Dataset entries
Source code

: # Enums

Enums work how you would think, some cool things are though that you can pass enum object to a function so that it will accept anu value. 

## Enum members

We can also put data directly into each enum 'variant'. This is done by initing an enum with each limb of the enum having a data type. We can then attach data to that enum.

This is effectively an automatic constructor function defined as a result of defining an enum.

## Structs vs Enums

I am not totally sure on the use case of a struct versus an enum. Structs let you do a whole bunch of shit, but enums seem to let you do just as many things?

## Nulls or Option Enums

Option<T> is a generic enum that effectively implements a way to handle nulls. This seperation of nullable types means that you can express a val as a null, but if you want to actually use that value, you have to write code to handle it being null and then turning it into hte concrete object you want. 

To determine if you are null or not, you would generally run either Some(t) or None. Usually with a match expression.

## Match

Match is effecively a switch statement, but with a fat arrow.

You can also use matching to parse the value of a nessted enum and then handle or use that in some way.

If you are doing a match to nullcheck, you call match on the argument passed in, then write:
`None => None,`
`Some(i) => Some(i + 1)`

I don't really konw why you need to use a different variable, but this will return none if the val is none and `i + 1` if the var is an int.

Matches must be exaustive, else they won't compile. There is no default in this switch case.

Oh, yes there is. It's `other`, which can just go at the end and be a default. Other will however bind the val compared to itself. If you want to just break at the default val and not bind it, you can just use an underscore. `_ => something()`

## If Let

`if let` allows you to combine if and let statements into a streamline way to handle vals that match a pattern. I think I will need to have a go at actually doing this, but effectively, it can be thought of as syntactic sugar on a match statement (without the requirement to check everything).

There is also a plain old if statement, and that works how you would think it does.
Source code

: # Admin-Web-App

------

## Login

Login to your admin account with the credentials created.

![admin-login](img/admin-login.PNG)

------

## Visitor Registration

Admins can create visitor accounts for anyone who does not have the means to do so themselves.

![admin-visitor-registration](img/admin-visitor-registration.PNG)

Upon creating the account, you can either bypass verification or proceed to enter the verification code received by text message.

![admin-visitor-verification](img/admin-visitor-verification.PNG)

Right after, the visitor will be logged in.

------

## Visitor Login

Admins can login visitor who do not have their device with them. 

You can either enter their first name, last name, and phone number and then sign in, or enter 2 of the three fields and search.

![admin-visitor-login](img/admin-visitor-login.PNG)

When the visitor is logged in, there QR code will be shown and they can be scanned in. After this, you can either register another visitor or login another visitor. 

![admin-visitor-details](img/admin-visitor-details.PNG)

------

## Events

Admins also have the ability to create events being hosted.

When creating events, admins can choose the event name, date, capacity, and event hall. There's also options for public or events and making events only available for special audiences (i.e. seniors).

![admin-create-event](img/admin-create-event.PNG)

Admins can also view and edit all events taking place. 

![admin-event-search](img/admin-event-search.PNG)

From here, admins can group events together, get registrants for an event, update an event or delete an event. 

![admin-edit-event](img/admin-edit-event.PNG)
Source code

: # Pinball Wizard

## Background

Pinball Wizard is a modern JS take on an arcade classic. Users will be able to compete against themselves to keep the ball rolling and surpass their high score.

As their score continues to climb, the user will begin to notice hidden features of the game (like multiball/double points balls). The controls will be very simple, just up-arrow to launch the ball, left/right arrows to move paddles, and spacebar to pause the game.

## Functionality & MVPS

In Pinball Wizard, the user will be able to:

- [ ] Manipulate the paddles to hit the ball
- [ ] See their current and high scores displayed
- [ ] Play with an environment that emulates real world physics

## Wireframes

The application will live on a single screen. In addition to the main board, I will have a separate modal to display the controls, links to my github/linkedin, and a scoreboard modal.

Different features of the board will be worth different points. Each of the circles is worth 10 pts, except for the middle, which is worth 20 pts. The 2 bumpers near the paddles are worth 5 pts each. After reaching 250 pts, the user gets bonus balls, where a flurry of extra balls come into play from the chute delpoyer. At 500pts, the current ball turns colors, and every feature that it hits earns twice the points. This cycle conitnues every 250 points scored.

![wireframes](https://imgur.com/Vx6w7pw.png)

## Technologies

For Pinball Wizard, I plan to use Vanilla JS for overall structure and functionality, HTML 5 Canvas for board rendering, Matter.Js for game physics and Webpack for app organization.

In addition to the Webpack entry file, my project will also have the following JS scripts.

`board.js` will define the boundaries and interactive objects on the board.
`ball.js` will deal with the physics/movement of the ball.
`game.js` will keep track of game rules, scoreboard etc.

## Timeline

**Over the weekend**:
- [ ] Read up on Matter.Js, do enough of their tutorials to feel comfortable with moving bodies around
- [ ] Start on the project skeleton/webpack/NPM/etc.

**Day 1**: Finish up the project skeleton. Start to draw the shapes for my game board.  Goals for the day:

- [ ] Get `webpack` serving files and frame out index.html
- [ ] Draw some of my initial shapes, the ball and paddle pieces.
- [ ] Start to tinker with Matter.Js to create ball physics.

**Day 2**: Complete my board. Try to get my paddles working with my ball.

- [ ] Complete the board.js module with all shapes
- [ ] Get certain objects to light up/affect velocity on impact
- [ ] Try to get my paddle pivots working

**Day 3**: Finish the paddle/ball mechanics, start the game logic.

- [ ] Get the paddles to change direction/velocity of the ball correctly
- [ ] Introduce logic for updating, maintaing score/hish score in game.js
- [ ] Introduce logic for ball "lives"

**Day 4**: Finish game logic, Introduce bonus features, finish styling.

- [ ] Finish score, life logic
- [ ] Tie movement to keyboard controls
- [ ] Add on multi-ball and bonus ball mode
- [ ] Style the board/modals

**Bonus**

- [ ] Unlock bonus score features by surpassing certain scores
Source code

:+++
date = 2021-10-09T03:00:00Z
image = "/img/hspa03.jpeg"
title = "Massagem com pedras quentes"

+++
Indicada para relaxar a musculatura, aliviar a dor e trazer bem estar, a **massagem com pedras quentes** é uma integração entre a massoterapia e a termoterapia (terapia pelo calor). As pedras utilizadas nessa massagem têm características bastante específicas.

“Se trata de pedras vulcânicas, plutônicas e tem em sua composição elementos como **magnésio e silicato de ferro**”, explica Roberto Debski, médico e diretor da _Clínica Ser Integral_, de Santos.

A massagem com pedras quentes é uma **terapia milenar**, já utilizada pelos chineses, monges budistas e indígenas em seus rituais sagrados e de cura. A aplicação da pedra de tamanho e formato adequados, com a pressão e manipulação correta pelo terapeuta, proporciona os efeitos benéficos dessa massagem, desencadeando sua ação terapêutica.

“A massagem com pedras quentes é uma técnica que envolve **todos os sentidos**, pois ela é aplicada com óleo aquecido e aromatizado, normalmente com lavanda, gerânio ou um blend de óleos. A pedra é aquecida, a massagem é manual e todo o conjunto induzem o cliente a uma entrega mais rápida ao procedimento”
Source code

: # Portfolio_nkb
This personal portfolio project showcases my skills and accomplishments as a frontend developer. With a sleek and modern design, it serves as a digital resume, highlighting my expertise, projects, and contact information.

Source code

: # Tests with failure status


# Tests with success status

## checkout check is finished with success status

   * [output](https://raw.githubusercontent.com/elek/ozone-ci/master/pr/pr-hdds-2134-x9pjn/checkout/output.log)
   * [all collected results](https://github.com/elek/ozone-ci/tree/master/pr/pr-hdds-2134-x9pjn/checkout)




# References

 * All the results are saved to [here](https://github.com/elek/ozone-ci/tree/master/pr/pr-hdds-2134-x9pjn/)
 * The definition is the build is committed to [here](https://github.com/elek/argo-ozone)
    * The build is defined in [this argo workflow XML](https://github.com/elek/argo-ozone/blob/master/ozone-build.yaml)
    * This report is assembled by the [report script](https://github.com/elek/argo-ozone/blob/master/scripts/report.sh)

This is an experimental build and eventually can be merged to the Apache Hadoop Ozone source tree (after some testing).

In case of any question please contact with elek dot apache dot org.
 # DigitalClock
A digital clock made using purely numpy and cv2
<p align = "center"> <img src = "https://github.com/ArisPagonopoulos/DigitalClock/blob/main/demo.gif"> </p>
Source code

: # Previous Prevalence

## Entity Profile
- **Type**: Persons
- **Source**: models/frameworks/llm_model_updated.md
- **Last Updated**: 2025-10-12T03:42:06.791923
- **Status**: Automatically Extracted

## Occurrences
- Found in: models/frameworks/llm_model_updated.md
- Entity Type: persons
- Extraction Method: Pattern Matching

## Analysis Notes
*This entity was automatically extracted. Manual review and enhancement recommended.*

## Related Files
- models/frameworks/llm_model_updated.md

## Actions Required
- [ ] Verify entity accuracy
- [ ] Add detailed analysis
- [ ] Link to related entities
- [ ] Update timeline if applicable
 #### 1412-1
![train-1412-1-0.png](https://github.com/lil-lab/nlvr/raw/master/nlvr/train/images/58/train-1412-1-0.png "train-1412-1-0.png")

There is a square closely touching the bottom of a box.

Your instructions
Your answer should consist only of the lines from the one with "- [ ] Add detailed analysis" through the last line of the entries above, retyped exactly.

Output of the exercise
- [ ] Add detailed analysis
- [ ] Link to related entities
- [ ] Update timeline if applicable
 #### 1412-1
![train-1412-1-0.png](https://github.com/lil-lab/nlvr/raw/master/nlvr/train/images/58/train-1412-1-0.png "train-1412-1-0.png")

There is a square closely touching the bottom of a box.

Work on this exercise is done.